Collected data
______________________________

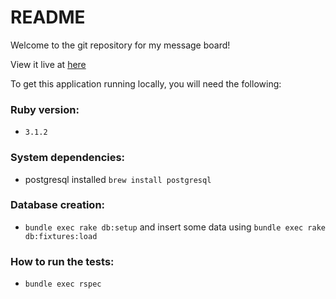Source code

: # README

Welcome to the git repository for my message board!

View it live at [here](https://foxy-message-board.herokuapp.com)

To get this application running locally, you will need the following:

### Ruby version:
* `3.1.2`

### System dependencies:
* postgresql installed `brew install postgresql`

### Database creation:
* `bundle exec rake db:setup` and insert some data using `bundle exec rake db:fixtures:load` 

### How to run the tests:
* `bundle exec rspec`
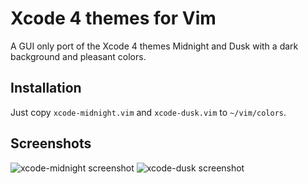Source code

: # Xcode 4 themes for Vim

A GUI only port of the Xcode 4 themes Midnight and Dusk with a dark
background and pleasant colors.

## Installation

Just copy `xcode-midnight.vim` and `xcode-dusk.vim` to `~/vim/colors`.

## Screenshots

![xcode-midnight screenshot](http://github.com/geetarista/ego.vim/raw/master/screenshot.png)
![xcode-dusk screenshot](http://github.com/geetarista/ego.vim/raw/master/screenshot.png)
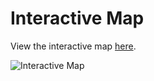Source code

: # Interactive Map

View the interactive map [here](https://saman7007.github.io/DataAnalysis/).

![Interactive Map](https://your-username.github.io/your-repository-name/screenshot.png)




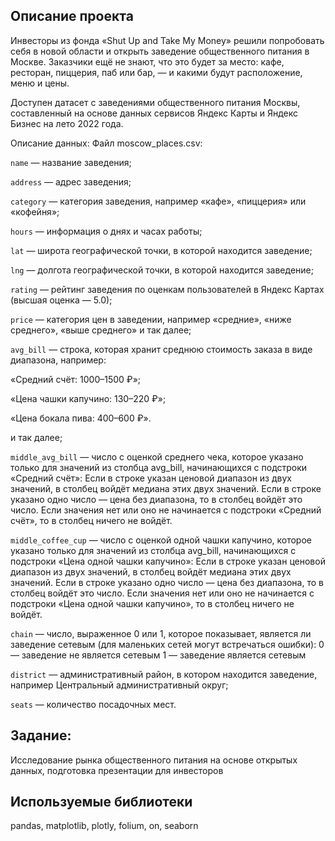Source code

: ## Описание проекта
Инвесторы из фонда «Shut Up and Take My Money» решили попробовать себя в новой области и открыть заведение общественного питания в Москве. Заказчики ещё не знают, что это будет за место: кафе, ресторан, пиццерия, паб или бар, — и какими будут расположение, меню и цены.

Доступен датасет с заведениями общественного питания Москвы, составленный на основе данных сервисов Яндекс Карты и Яндекс Бизнес на лето 2022 года.

Описание данных:
Файл moscow_places.csv:

`name` — название заведения;

`address` — адрес заведения;

`category` — категория заведения, например «кафе», «пиццерия» или «кофейня»;

`hours` — информация о днях и часах работы;

`lat` — широта географической точки, в которой находится заведение;

`lng` — долгота географической точки, в которой находится заведение;

`rating` — рейтинг заведения по оценкам пользователей в Яндекс Картах (высшая оценка — 5.0);

`price` — категория цен в заведении, например «средние», «ниже среднего», «выше среднего» и так далее;

`avg_bill` — строка, которая хранит среднюю стоимость заказа в виде диапазона, например:

«Средний счёт: 1000–1500 ₽»;

«Цена чашки капучино: 130–220 ₽»;

«Цена бокала пива: 400–600 ₽».

и так далее;

`middle_avg_bill` — число с оценкой среднего чека, которое указано только для значений из столбца avg_bill, начинающихся с подстроки «Средний счёт»: Если в строке указан ценовой диапазон из двух значений, в столбец войдёт медиана этих двух значений. Если в строке указано одно число — цена без диапазона, то в столбец войдёт это число. Если значения нет или оно не начинается с подстроки «Средний счёт», то в столбец ничего не войдёт.

`middle_coffee_cup` — число с оценкой одной чашки капучино, которое указано только для значений из столбца avg_bill, начинающихся с подстроки «Цена одной чашки капучино»: Если в строке указан ценовой диапазон из двух значений, в столбец войдёт медиана этих двух значений. Если в строке указано одно число — цена без диапазона, то в столбец войдёт это число. Если значения нет или оно не начинается с подстроки «Цена одной чашки капучино», то в столбец ничего не войдёт.

`chain` — число, выраженное 0 или 1, которое показывает, является ли заведение сетевым (для маленьких сетей могут встречаться ошибки): 0 — заведение не является сетевым 1 — заведение является сетевым

`district` — административный район, в котором находится заведение, например Центральный административный округ;

`seats` — количество посадочных мест.

## Задание:

Исследование рынка общественного питания на основе открытых данных, подготовка презентации для инвесторов

## Используемые библиотеки
pandas, matplotlib, plotly, folium, on, seaborn
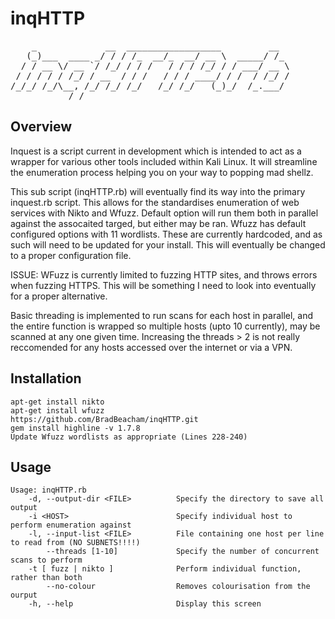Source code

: # inqHTTP
<pre>
    _             __  __________________         __  
   (_)___  ____ _/ / / /_  __/_  __/ __ \  _____/ /_ 
  / / __ \/ __ `/ /_/ / / /   / / / /_/ / / ___/ __ \
 / / / / / /_/ / __  / / /   / / / ____/ / /  / /_/ /
/_/_/ /_/\__, /_/ /_/ /_/   /_/ /_/   (_)_/  /_.___/ 
           /_/                                                                                       
</pre>

Overview
--------

Inquest is a script current in development which is intended to act as a wrapper for various other tools included within Kali Linux.  It will streamline the enumeration process helping you on your way to popping mad shellz.

This sub script (inqHTTP.rb) will eventually find its way into the primary inquest.rb script.  This allows for the standardises enumeration of web services with Nikto and Wfuzz.  Default option will run them both in parallel against the assocaited targed, but either may be ran.  Wfuzz has default configured options with 11 wordlists.  These are currently hardcoded, and as such will need to be updated for your install.  This will eventually be changed to a proper configuration file.

ISSUE: WFuzz is currently limited to fuzzing HTTP sites, and throws errors when fuzzing HTTPS.  This will be something I need to look into eventually for a proper alternative.

Basic threading is implemented to run scans for each host in parallel, and the entire function is wrapped so multiple hosts (upto 10 currently), may be scanned at any one given time.  Increasing the threads > 2 is not really reccomended for any hosts accessed over the internet or via a VPN.

Installation
------------

    apt-get install nikto
    apt-get install wfuzz
    https://github.com/BradBeacham/inqHTTP.git
    gem install highline -v 1.7.8
    Update Wfuzz wordlists as appropriate (Lines 228-240)

Usage
-----

    Usage: inqHTTP.rb
        -d, --output-dir <FILE>          Specify the directory to save all output
        -i <HOST>                        Specify individual host to perform enumeration against
        -l, --input-list <FILE>          File containing one host per line to read from (NO SUBNETS!!!!)
            --threads [1-10]             Specify the number of concurrent scans to perform
        -t [ fuzz | nikto ]              Perform individual function, rather than both
            --no-colour                  Removes colourisation from the ourput
        -h, --help                       Display this screen

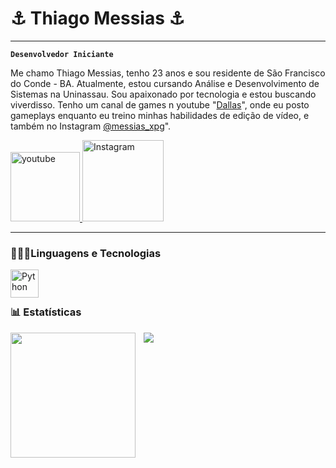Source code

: # ⚓ Thiago Messias ⚓
---

**`Desenvolvedor Iniciante`** 

Me chamo Thiago Messias, tenho 23 anos e sou residente de São Francisco do Conde - BA. Atualmente, estou cursando Análise e Desenvolvimento de Sistemas na Uninassau. Sou apaixonado por tecnologia e estou buscando viverdisso. Tenho um canal de games n youtube "[Dallas](https://www.youtube.com/@uD4llAs)", onde eu posto gameplays enquanto eu treino minhas habilidades de edição de vídeo, e também no Instagram [@messias_xpg](https://www.instagram.com/messias_xpg/)".

<p align="left">
    <a href="https://www.youtube.com/@uD4llAs?sub_confirmation=1">
        <img 
            alt="youtube" 
            width= '111'
            title="Inscreva-se no meu canal" 
            src="https://custom-icon-badges.demolab.com/badge/Youtube-red.svg?logo=youtube&logoSource=feather"
        />
    </a>
     <a href="https://www.instagram.com/messias_xpg/">
        <img 
            alt="Instagram" 
            width= '130'
            title="Segue no insta" 
            src="https://custom-icon-badges.demolab.com/badge/Instagram-purple.svg?logo=camera&logoSource=feather"
        />
    </a>
</p>

---

### 🧑🏻‍💻Linguagens e Tecnologias

<img 
    align="left" 
    alt="Python" 
    title="Python"
    width="45px" 
    style="padding-right: 10px;" 
    src="https://cdn.jsdelivr.net/gh/devicons/devicon@latest/icons/python/python-original.svg"
/>

<br/>
<br/>


### 📊 Estatísticas

<img 
    align="left" 
    height="200px" 
    style="padding-right: 10px;" 
    src="https://github-readme-stats.vercel.app/api?username=Th1ag0Messias&show_icons=true&theme=yeblu&true&locale=pt-br"
/>
<img 
    align="left" 
    height="px" 
    style="padding-right: 10px;" 
    src="https://github-readme-stats.vercel.app/api/top-langs/?username=Th1ag0Messias&theme=yeblu&layout=compact&custom_title=Tecnologias"
/>
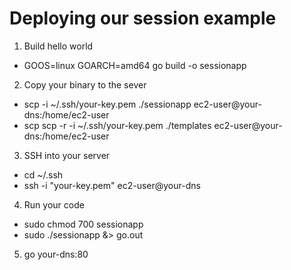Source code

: # Deploying our session example

1. Build hello world
  - GOOS=linux GOARCH=amd64 go build -o sessionapp

2. Copy your binary to the sever
  - scp -i ~/.ssh/your-key.pem ./sessionapp ec2-user@your-dns:/home/ec2-user
  - scp scp -r -i ~/.ssh/your-key.pem ./templates ec2-user@your-dns:/home/ec2-user

3. SSH into your server
  - cd ~/.ssh
  - ssh -i "your-key.pem" ec2-user@your-dns

4. Run your code
  - sudo chmod 700 sessionapp
  - sudo ./sessionapp &> go.out

5. go your-dns:80
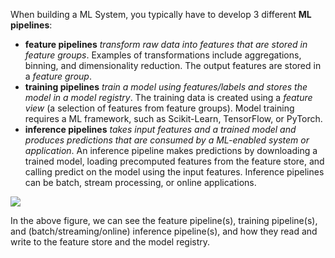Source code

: When building a ML System, you typically have to develop 3 different **ML pipelines**:

 * __feature pipelines__ *transform raw data into features that are stored in feature groups*. Examples of transformations include aggregations, binning, and dimensionality reduction. The output features are stored in a *feature group*.
 * __training pipelines__ *train a model using features/labels and stores the model in a model registry*. The training data is created using a *feature view* (a selection of features from feature groups). Model training requires a ML framework, such as Scikit-Learn, TensorFlow, or PyTorch.
 * __inference pipelines__ *takes input features and a trained model and produces predictions that are consumed by a ML-enabled system or application*. An inference pipeline makes predictions by downloading a trained model, loading precomputed features from the feature store, and calling predict on the model using the input features. Inference pipelines can be batch, stream processing, or online applications.
<img src="../../../../assets/images/concepts/fs/ml-pipelines-ml-system.svg">

In the above figure, we can see the feature pipeline(s), training pipeline(s), and (batch/streaming/online) inference pipeline(s), and how they read and write to the feature store and the model registry.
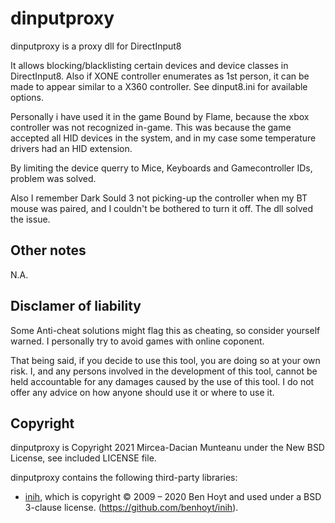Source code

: dinputproxy
===========
dinputproxy is a proxy dll for DirectInput8

It allows blocking/blacklisting certain devices and device classes in DirectInput8.
Also if XONE controller enumerates as 1st person, it can be made to appear similar to a X360 controller.
See dinput8.ini for available options.

Personally i have used it in the game Bound by Flame, because the xbox controller was not recognized in-game. This was because the game accepted all HID devices in the system, and in my case some temperature drivers had an HID extension.

By limiting the device querry to Mice, Keyboards and Gamecontroller IDs, problem was solved.

Also I remember Dark Sould 3 not picking-up the controller when my BT mouse was paired, and I couldn't be bothered to turn it off. The dll solved the issue.

Other notes
-----------
N.A.

Disclamer of liability
---------
Some Anti-cheat solutions might flag this as cheating, so consider yourself warned. I personally try to avoid games with online coponent.

That being said, if you decide to use this tool, you are doing so at your own risk. I, and any persons involved in the development of this tool, cannot be held accountable for any damages caused by the use of this tool. I do not offer any advice on how anyone should use it or where to use it.

Copyright
---------
dinputproxy is Copyright 2021 Mircea-Dacian Munteanu under the New BSD License,
see included LICENSE file.

dinputproxy contains the following third-party libraries:

- [inih](https://github.com/benhoyt/inih), which is copyright © 2009 – 2020 Ben Hoyt and used under a BSD 3-clause license. (https://github.com/benhoyt/inih).

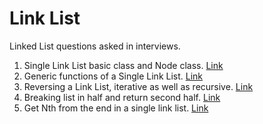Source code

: # Link  List
Linked List questions asked in interviews. 

1. Single Link List basic class and Node class. [Link ](https://github.com/InterviewCodingUSA/LinkedList/tree/main/LinkedListBasicClass/LinkedListBasicClass/src)
2. Generic functions of a Single Link List. [Link](https://github.com/InterviewCodingUSA/LinkedList/tree/main/LinkListBasicFunctions/LinkListBasicFunctions/src) 
3. Reversing a Link List, iterative as well as recursive. [Link](https://github.com/InterviewCodingUSA/LinkedList/tree/main/LinkListReverseList/ReverseList/src)
4. Breaking list in half and return second half. [Link](https://github.com/InterviewCodingUSA/LinkedList/tree/main/BreakListInHalf/BreakListInHalf/src)
5. Get Nth from the end in a single link list. [Link](https://github.com/InterviewCodingUSA/LinkedList/tree/main/GetNthFromEnd/GetNthFromEnd/src)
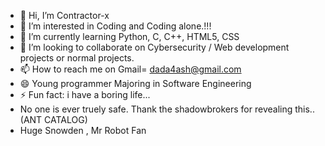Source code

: - 👋 Hi, I’m Contractor-x
- 👀 I’m interested in Coding and Coding alone.!!!
- 🌱 I’m currently learning Python, C, C++, HTML5, CSS
- 💞️ I’m looking to collaborate on Cybersecurity / Web development projects or normal projects.
- 📫 How to reach me on Gmail= dada4ash@gmail.com
- 😄 Young programmer Majoring in Software Engineering
- ⚡ Fun fact: i have a boring life...
- No one is ever truely safe. Thank the shadowbrokers for revealing this.. (ANT CATALOG)
- Huge Snowden , Mr Robot Fan

<!---
Contractor-x/Contractor-x is a ✨ special ✨ repository because its `README.md` (this file) appears on your GitHub profile.
You can click the Preview link to take a look at your changes.
--->
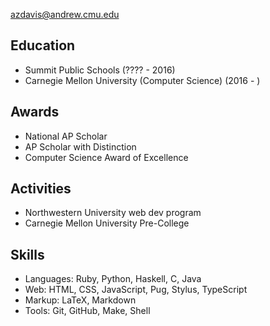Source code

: azdavis@andrew.cmu.edu

## Education

- Summit Public Schools (???? - 2016)
- Carnegie Mellon University (Computer Science) (2016 - )

## Awards

- National AP Scholar
- AP Scholar with Distinction
- Computer Science Award of Excellence

## Activities

- Northwestern University web dev program
- Carnegie Mellon University Pre-College

## Skills

- Languages: Ruby, Python, Haskell, C, Java
- Web: HTML, CSS, JavaScript, Pug, Stylus, TypeScript
- Markup: LaTeX, Markdown
- Tools: Git, GitHub, Make, Shell
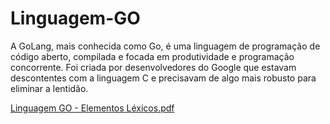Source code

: # Linguagem-GO
A GoLang, mais conhecida como Go, é uma linguagem de programação de código aberto, compilada e focada em produtividade e programação concorrente. Foi criada por desenvolvedores do Google que estavam descontentes com a linguagem C e precisavam de algo mais robusto para eliminar a lentidão. 

[Linguagem GO - Elementos Léxicos.pdf](https://github.com/EduardoSSBispo/Linguagem-GO/files/10949105/Linguagem.GO.-.Elementos.Lexicos.pdf)
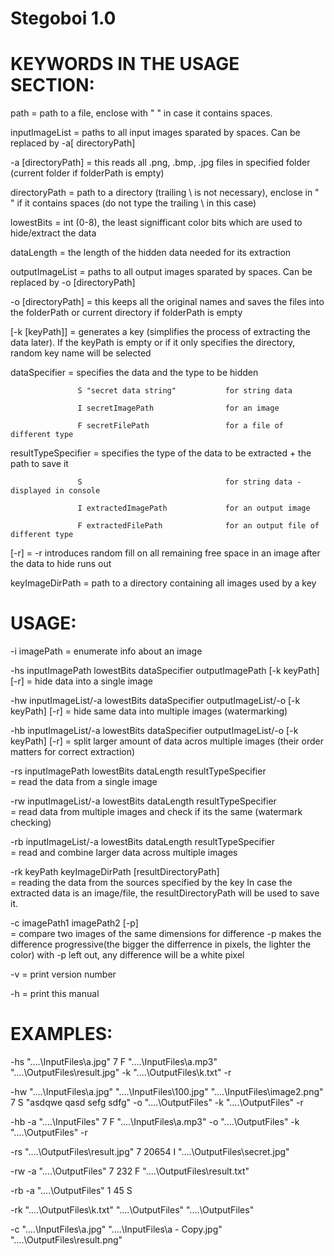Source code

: # Stegoboi 1.0


# KEYWORDS IN THE USAGE SECTION:

path           = path to a file, enclose with " " in case it contains spaces.

inputImageList = paths to all input images sparated by spaces. 
                 Can be replaced by -a[ directoryPath]

-a [directoryPath] = this reads all .png, .bmp, .jpg files in specified folder
                     (current folder if folderPath is empty)
                     
directoryPath    = path to a directory (trailing \\ is not necessary), enclose in " " if it 
                   contains spaces (do not type the trailing \\ in this case)
                   
lowestBits       = int (0-8), the least signifficant color bits which are used to hide/extract the data

dataLength       = the length of the hidden data needed for its extraction

outputImageList  = paths to all output images sparated by spaces. 
                   Can be replaced by -o [directoryPath]
                   
-o [directoryPath] = this keeps all the original names and saves the files into the folderPath
                     or current directory if folderPath is empty
                     
[-k [keyPath]]   = generates a key (simplifies the process of extracting the data later).
                   If the keyPath is empty or if it only specifies the directory, random 
                   key name will be selected
                   
dataSpecifier    = specifies the data and the type to be hidden

                   S "secret data string"           for string data
                   
                   I secretImagePath                for an image 
                   
                   F secretFilePath                 for a file of different type
                   
resultTypeSpecifier = specifies the type of the data to be extracted + the path to save it

                   S                                for string data - displayed in console
                   
                   I extractedImagePath             for an output image 
                   
                   F extractedFilePath              for an output file of different type
                   
[-r]                = -r introduces random fill on all remaining free space in an image 
                      after the data to hide runs out
                      
keyImageDirPath = path to a directory containing all images used by a key
                  
                  
# USAGE:

-i  imagePath  = enumerate info about an image

-hs inputImagePath lowestBits dataSpecifier outputImagePath [-k keyPath] [-r] 
       = hide data into a single image
       
-hw inputImageList/-a lowestBits dataSpecifier outputImageList/-o [-k keyPath] [-r] 
       = hide same data into multiple images (watermarking)
       
-hb inputImageList/-a lowestBits dataSpecifier outputImageList/-o [-k keyPath] [-r] 
       = split larger amount of data acros multiple images (their order matters for correct extraction)
       
-rs inputImagePath lowestBits dataLength resultTypeSpecifier      
       = read the data from a single image
       
-rw inputImageList/-a lowestBits dataLength resultTypeSpecifier        
       = read data from multiple images and check if its the same (watermark checking)
       
-rb inputImageList/-a lowestBits dataLength resultTypeSpecifier        
       = read and combine larger data across multiple images
       
-rk keyPath keyImageDirPath [resultDirectoryPath]       
       = reading the data from the sources specified by the key 
         In case the extracted data is an image/file, the resultDirectoryPath will be used to save it.
         
-c imagePath1 imagePath2 [-p]   
       = compare two images of the same dimensions for difference
         -p makes the difference progressive(the bigger the differrence in pixels, the lighter the color)
         with -p left out, any difference will be a white pixel
         
-v     = print version number

-h     = print this manual


# EXAMPLES:
 
 -hs "..\..\InputFiles\a.jpg" 7 F  "..\..\InputFiles\a.mp3" "..\..\OutputFiles\result.jpg" -k "..\..\OutputFiles\k.txt" -r
 
 -hw "..\..\InputFiles\a.jpg" "..\..\InputFiles\100.jpg" "..\..\InputFiles\image2.png" 7 S  "asdqwe qasd sefg sdfg" -o "..\..\OutputFiles" -k "..\..\OutputFiles" -r
 
 -hb -a "..\..\InputFiles" 7 F  "..\..\InputFiles\a.mp3" -o "..\..\OutputFiles" -k "..\..\OutputFiles" -r
 
 -rs "..\..\OutputFiles\result.jpg" 7 20654 I "..\..\OutputFiles\secret.jpg"
 
 -rw -a "..\..\OutputFiles" 7 232 F "..\..\OutputFiles\result.txt"
 
 -rb -a "..\..\OutputFiles" 1 45 S
 
 -rk "..\..\OutputFiles\k.txt" "..\..\OutputFiles" "..\..\OutputFiles"

 -c "..\..\InputFiles\a.jpg" "..\..\InputFiles\a - Copy.jpg" "..\..\OutputFiles\result.png"
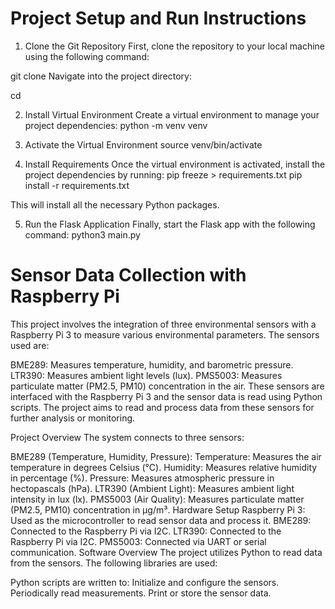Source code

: # Project Setup and Run Instructions

1. Clone the Git Repository
First, clone the repository to your local machine using the following command:

git clone <repository-url>
Navigate into the project directory:

cd <project-directory>

2. Install Virtual Environment
Create a virtual environment to manage your project dependencies:
python -m venv venv

3. Activate the Virtual Environment
source venv/bin/activate

4. Install Requirements
Once the virtual environment is activated, install the project dependencies by running:
pip freeze > requirements.txt
pip install -r requirements.txt

This will install all the necessary Python packages.

5. Run the Flask Application
Finally, start the Flask app with the following command:
python3 main.py

# Sensor Data Collection with Raspberry Pi
This project involves the integration of three environmental sensors with a Raspberry Pi 3 to measure various environmental parameters. The sensors used are:

BME289: Measures temperature, humidity, and barometric pressure.
LTR390: Measures ambient light levels (lux).
PMS5003: Measures particulate matter (PM2.5, PM10) concentration in the air.
These sensors are interfaced with the Raspberry Pi 3 and the sensor data is read using Python scripts. The project aims to read and process data from these sensors for further analysis or monitoring.

Project Overview
The system connects to three sensors:

BME289 (Temperature, Humidity, Pressure):
Temperature: Measures the air temperature in degrees Celsius (°C).
Humidity: Measures relative humidity in percentage (%).
Pressure: Measures atmospheric pressure in hectopascals (hPa).
LTR390 (Ambient Light):
Measures ambient light intensity in lux (lx).
PMS5003 (Air Quality):
Measures particulate matter (PM2.5, PM10) concentration in µg/m³.
Hardware Setup
Raspberry Pi 3: Used as the microcontroller to read sensor data and process it.
BME289: Connected to the Raspberry Pi via I2C.
LTR390: Connected to the Raspberry Pi via I2C.
PMS5003: Connected via UART or serial communication.
Software Overview
The project utilizes Python to read data from the sensors. The following libraries are used:

Python scripts are written to:
Initialize and configure the sensors.
Periodically read measurements.
Print or store the sensor data.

______________________________

● **Work instructions**
Above are the records; from them, give again exactly the lines from the one containing "in an image" to the one containing "-hb inputImageList/-a lowestBits", both lines included, and nothing more.

● **Result below**
[-r]                = -r introduces random fill on all remaining free space in an image 
                      after the data to hide runs out
                      
keyImageDirPath = path to a directory containing all images used by a key
                  
                  
# USAGE:

-i  imagePath  = enumerate info about an image

-hs inputImagePath lowestBits dataSpecifier outputImagePath [-k keyPath] [-r] 
       = hide data into a single image
       
-hw inputImageList/-a lowestBits dataSpecifier outputImageList/-o [-k keyPath] [-r] 
       = hide same data into multiple images (watermarking)
       
-hb inputImageList/-a lowestBits dataSpecifier outputImageList/-o [-k keyPath] [-r] 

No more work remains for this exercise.